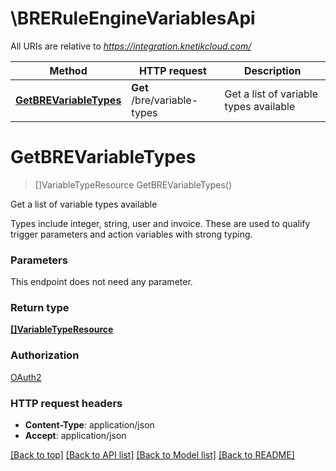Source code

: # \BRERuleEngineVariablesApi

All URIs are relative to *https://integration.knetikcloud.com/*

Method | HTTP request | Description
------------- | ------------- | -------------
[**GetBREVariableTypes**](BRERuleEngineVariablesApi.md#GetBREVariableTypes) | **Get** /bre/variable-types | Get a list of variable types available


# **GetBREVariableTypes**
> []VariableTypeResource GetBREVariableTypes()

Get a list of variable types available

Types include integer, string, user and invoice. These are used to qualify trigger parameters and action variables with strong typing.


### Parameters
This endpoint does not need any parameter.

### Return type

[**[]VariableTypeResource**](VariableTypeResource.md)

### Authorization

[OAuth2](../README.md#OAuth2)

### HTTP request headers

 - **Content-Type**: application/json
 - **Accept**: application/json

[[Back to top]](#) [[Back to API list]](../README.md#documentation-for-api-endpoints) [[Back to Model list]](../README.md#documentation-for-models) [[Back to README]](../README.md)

══════

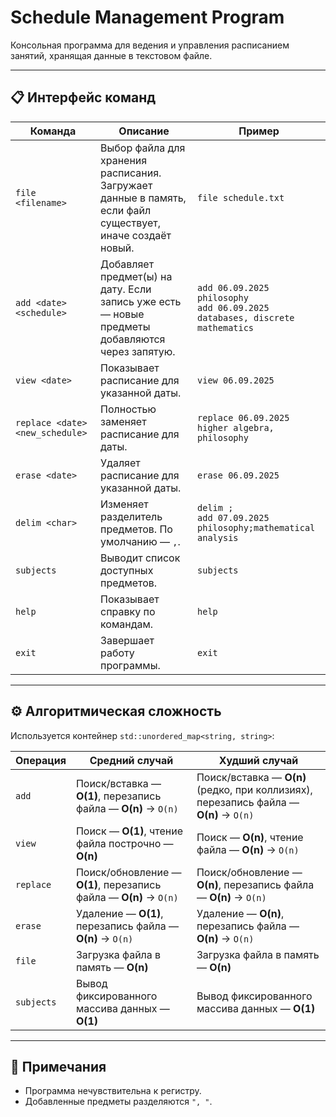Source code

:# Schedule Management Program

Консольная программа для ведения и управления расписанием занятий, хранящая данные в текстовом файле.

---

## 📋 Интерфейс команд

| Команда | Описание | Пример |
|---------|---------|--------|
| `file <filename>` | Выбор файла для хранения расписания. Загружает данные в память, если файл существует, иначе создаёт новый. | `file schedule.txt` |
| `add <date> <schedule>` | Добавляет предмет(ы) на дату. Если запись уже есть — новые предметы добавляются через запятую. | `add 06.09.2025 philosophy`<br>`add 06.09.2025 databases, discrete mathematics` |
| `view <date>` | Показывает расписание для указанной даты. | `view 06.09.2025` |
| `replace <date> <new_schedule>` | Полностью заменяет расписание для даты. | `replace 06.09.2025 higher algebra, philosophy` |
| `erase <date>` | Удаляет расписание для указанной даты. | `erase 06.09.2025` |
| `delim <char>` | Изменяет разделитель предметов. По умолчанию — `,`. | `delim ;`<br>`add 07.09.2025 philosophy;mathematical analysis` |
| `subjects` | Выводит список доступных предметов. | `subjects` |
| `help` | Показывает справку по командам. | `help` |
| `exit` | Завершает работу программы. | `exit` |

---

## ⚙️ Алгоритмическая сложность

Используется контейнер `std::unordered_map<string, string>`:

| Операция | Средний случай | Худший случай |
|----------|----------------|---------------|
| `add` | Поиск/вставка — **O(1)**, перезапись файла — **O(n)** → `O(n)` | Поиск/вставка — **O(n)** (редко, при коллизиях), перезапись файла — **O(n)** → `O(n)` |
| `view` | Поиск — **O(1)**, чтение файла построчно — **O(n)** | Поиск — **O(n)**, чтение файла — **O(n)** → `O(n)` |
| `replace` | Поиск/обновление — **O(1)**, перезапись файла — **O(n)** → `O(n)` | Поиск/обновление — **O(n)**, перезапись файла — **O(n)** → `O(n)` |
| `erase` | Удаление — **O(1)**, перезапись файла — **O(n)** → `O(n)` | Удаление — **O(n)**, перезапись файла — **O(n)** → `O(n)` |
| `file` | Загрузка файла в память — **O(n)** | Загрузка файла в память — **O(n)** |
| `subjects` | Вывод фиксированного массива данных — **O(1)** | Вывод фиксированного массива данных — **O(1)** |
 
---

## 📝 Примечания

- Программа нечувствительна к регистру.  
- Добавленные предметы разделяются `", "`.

══════

ACTIVITY: Would you please copy every line in the data that contains the word "erase"?

RESULT BELOW:
| `erase <date>` | Удаляет расписание для указанной даты. | `erase 06.09.2025` |
| `erase` | Удаление — **O(1)**, перезапись файла — **O(n)** → `O(n)` | Удаление — **O(n)**, перезапись файла — **O(n)** → `O(n)` |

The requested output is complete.